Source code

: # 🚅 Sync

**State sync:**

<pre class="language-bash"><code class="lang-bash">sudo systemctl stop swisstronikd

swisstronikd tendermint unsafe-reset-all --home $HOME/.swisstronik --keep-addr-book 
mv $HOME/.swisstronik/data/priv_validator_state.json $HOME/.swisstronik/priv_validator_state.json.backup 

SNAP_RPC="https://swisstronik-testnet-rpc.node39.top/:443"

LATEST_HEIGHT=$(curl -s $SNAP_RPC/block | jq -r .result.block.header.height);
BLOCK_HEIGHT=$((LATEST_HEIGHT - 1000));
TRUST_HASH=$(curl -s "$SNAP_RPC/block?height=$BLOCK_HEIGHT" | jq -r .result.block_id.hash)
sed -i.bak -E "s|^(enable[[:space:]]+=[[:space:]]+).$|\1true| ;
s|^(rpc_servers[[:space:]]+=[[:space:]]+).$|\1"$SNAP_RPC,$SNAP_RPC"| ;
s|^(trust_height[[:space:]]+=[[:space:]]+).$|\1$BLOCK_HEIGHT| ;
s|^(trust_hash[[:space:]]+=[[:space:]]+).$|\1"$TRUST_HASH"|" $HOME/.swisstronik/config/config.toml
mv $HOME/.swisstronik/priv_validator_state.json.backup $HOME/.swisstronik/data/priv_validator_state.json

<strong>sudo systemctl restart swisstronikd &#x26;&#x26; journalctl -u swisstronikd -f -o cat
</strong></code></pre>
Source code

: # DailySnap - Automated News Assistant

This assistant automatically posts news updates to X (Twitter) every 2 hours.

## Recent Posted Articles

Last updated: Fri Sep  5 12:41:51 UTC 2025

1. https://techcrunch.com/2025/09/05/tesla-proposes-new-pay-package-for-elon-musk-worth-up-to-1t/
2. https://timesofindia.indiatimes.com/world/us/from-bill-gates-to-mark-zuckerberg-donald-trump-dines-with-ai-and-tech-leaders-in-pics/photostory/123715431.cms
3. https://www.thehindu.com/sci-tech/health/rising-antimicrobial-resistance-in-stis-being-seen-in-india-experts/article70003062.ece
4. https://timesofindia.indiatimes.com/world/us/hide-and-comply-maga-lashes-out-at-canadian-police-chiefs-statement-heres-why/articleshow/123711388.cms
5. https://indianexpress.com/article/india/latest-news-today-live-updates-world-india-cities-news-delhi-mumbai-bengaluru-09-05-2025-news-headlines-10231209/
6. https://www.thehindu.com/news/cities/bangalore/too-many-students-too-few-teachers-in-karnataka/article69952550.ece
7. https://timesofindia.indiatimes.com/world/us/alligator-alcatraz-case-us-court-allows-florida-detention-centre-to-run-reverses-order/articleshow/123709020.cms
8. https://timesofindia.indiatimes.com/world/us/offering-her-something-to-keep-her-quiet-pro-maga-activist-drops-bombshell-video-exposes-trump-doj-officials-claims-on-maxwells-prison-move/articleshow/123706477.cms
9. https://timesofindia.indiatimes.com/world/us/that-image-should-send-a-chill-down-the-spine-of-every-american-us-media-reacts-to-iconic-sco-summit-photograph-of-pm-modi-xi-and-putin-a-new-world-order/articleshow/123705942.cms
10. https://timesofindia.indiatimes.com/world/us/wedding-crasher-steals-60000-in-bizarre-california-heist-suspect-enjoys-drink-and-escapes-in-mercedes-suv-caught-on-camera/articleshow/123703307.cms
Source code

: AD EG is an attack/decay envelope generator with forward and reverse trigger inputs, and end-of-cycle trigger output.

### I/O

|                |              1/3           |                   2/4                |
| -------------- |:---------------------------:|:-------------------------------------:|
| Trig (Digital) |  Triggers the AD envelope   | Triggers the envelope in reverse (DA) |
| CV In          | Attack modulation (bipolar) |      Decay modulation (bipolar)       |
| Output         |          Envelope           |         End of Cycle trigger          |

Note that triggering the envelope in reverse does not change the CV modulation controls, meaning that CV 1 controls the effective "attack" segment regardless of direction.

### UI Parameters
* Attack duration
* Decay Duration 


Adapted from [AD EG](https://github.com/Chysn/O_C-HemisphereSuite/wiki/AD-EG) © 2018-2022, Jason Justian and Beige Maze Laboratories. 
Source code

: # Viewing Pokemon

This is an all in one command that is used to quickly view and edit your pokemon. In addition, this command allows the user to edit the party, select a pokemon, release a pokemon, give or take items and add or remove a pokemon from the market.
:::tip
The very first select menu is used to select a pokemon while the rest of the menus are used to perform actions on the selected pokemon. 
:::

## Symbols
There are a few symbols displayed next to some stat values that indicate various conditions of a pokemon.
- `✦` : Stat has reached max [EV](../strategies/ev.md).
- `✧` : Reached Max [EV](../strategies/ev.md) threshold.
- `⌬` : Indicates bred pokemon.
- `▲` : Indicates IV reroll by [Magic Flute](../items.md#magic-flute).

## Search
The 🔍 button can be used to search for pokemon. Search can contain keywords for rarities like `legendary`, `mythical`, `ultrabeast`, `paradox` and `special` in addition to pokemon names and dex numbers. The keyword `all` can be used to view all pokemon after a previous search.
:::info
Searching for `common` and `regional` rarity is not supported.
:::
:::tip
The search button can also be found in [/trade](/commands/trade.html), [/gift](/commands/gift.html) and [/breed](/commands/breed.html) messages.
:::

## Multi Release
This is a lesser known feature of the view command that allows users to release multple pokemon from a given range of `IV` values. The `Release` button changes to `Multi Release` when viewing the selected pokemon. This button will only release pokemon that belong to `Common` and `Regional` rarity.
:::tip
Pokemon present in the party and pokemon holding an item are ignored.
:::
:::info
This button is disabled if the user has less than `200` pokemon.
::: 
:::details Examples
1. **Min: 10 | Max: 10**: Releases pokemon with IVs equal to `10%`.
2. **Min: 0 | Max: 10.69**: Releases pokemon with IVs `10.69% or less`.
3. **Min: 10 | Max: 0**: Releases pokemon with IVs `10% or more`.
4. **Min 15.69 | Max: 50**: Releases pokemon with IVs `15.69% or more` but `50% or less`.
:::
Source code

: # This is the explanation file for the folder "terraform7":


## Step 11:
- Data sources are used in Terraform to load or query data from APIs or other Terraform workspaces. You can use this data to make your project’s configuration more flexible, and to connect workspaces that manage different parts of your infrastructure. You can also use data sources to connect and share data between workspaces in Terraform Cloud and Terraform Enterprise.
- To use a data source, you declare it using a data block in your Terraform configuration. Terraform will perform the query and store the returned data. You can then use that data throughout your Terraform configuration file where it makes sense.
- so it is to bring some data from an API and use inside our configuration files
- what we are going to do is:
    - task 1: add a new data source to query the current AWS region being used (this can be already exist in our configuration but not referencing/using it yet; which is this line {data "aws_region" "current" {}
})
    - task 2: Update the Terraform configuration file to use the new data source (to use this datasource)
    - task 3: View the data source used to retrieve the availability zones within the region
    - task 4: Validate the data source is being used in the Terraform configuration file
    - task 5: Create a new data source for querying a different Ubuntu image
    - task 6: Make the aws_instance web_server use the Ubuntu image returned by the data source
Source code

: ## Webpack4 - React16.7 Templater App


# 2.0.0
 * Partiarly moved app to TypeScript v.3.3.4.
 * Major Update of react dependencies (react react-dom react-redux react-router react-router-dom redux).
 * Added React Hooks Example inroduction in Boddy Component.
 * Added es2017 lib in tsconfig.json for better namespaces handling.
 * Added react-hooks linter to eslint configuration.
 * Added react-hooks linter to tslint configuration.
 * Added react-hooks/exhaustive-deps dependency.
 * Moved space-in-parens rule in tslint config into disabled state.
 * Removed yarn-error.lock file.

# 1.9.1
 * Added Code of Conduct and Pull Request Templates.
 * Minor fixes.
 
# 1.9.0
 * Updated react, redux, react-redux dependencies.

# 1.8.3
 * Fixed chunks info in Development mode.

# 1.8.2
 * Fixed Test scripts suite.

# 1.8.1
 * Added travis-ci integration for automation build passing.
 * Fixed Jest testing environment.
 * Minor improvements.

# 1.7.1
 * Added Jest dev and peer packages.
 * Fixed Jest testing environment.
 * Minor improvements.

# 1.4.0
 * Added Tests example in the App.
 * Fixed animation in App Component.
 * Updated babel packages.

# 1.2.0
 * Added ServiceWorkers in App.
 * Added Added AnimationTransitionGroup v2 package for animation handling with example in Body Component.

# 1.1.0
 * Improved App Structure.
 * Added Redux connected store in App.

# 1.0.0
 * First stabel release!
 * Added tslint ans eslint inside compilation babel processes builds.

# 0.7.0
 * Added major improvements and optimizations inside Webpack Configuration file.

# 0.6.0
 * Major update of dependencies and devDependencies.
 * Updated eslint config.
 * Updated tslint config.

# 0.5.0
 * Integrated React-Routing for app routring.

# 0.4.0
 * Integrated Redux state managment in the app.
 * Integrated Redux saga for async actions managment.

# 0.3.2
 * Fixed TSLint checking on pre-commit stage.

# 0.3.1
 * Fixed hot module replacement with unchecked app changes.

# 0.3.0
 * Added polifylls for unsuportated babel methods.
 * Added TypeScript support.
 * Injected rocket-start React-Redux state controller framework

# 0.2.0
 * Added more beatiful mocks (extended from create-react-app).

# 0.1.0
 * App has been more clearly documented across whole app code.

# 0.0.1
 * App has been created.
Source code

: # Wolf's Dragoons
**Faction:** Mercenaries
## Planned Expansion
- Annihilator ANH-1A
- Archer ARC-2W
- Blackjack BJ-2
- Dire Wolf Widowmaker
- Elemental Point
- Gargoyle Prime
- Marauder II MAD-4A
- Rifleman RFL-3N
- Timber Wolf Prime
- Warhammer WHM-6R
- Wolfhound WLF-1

__Required action__.
Your reply should be only the number of lines in the preceding data that include the word "also".

__Response to this task__.
2